> Activity
Print the listing that follows, character for character.

______

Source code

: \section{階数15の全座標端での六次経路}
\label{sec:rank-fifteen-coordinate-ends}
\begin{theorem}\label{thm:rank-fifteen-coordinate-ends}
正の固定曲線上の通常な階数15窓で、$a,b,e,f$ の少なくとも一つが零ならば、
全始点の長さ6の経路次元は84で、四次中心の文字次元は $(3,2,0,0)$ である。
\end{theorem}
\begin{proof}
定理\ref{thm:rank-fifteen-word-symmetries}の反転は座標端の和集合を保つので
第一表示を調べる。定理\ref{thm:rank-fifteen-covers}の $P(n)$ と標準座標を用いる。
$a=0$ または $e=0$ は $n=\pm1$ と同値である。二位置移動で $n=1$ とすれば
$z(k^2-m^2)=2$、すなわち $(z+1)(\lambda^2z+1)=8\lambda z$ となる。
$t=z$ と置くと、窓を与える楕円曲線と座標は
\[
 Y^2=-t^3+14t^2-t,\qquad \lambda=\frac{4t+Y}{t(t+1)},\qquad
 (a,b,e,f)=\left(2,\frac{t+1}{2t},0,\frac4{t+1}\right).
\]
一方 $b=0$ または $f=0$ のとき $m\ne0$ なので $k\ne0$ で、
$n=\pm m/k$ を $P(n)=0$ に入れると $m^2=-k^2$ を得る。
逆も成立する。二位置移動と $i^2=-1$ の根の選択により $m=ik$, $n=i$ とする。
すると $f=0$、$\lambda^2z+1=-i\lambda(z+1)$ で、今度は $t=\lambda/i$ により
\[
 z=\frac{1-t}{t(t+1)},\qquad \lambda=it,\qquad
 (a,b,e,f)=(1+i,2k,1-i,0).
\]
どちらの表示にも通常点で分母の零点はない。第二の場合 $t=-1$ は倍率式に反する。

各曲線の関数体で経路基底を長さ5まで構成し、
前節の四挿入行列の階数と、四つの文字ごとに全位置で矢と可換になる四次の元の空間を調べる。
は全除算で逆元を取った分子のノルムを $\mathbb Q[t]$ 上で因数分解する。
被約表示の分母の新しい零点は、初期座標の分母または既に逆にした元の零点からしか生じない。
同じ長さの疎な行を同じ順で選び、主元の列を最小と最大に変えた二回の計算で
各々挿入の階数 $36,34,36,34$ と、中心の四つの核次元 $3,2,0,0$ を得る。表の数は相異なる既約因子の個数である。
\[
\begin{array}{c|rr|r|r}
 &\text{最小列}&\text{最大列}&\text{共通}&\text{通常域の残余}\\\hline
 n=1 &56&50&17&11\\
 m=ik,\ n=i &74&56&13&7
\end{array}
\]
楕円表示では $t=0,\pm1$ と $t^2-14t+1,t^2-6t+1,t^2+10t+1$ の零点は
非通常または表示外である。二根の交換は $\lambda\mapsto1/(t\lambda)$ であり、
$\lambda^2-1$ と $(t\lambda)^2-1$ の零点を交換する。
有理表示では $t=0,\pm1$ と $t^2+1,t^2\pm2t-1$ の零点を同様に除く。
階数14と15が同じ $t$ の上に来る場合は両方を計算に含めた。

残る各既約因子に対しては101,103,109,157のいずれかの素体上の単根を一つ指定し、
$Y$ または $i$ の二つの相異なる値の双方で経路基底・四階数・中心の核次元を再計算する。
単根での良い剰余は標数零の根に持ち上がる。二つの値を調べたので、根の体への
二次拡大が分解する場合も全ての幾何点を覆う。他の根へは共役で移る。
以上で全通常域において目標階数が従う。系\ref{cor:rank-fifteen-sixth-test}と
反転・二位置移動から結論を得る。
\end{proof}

______

> Task output
Source code

: \section{階数15の全座標端での六次経路}
\label{sec:rank-fifteen-coordinate-ends}
\begin{theorem}\label{thm:rank-fifteen-coordinate-ends}
正の固定曲線上の通常な階数15窓で、$a,b,e,f$ の少なくとも一つが零ならば、
全始点の長さ6の経路次元は84で、四次中心の文字次元は $(3,2,0,0)$ である。
\end{theorem}
\begin{proof}
定理\ref{thm:rank-fifteen-word-symmetries}の反転は座標端の和集合を保つので
第一表示を調べる。定理\ref{thm:rank-fifteen-covers}の $P(n)$ と標準座標を用いる。
$a=0$ または $e=0$ は $n=\pm1$ と同値である。二位置移動で $n=1$ とすれば
$z(k^2-m^2)=2$、すなわち $(z+1)(\lambda^2z+1)=8\lambda z$ となる。
$t=z$ と置くと、窓を与える楕円曲線と座標は
\[
 Y^2=-t^3+14t^2-t,\qquad \lambda=\frac{4t+Y}{t(t+1)},\qquad
 (a,b,e,f)=\left(2,\frac{t+1}{2t},0,\frac4{t+1}\right).
\]
一方 $b=0$ または $f=0$ のとき $m\ne0$ なので $k\ne0$ で、
$n=\pm m/k$ を $P(n)=0$ に入れると $m^2=-k^2$ を得る。
逆も成立する。二位置移動と $i^2=-1$ の根の選択により $m=ik$, $n=i$ とする。
すると $f=0$、$\lambda^2z+1=-i\lambda(z+1)$ で、今度は $t=\lambda/i$ により
\[
 z=\frac{1-t}{t(t+1)},\qquad \lambda=it,\qquad
 (a,b,e,f)=(1+i,2k,1-i,0).
\]
どちらの表示にも通常点で分母の零点はない。第二の場合 $t=-1$ は倍率式に反する。

各曲線の関数体で経路基底を長さ5まで構成し、
前節の四挿入行列の階数と、四つの文字ごとに全位置で矢と可換になる四次の元の空間を調べる。
は全除算で逆元を取った分子のノルムを $\mathbb Q[t]$ 上で因数分解する。
被約表示の分母の新しい零点は、初期座標の分母または既に逆にした元の零点からしか生じない。
同じ長さの疎な行を同じ順で選び、主元の列を最小と最大に変えた二回の計算で
各々挿入の階数 $36,34,36,34$ と、中心の四つの核次元 $3,2,0,0$ を得る。表の数は相異なる既約因子の個数である。
\[
\begin{array}{c|rr|r|r}
 &\text{最小列}&\text{最大列}&\text{共通}&\text{通常域の残余}\\\hline
 n=1 &56&50&17&11\\
 m=ik,\ n=i &74&56&13&7
\end{array}
\]
楕円表示では $t=0,\pm1$ と $t^2-14t+1,t^2-6t+1,t^2+10t+1$ の零点は
非通常または表示外である。二根の交換は $\lambda\mapsto1/(t\lambda)$ であり、
$\lambda^2-1$ と $(t\lambda)^2-1$ の零点を交換する。
有理表示では $t=0,\pm1$ と $t^2+1,t^2\pm2t-1$ の零点を同様に除く。
階数14と15が同じ $t$ の上に来る場合は両方を計算に含めた。

残る各既約因子に対しては101,103,109,157のいずれかの素体上の単根を一つ指定し、
$Y$ または $i$ の二つの相異なる値の双方で経路基底・四階数・中心の核次元を再計算する。
単根での良い剰余は標数零の根に持ち上がる。二つの値を調べたので、根の体への
二次拡大が分解する場合も全ての幾何点を覆う。他の根へは共役で移る。
以上で全通常域において目標階数が従う。系\ref{cor:rank-fifteen-sixth-test}と
反転・二位置移動から結論を得る。
\end{proof}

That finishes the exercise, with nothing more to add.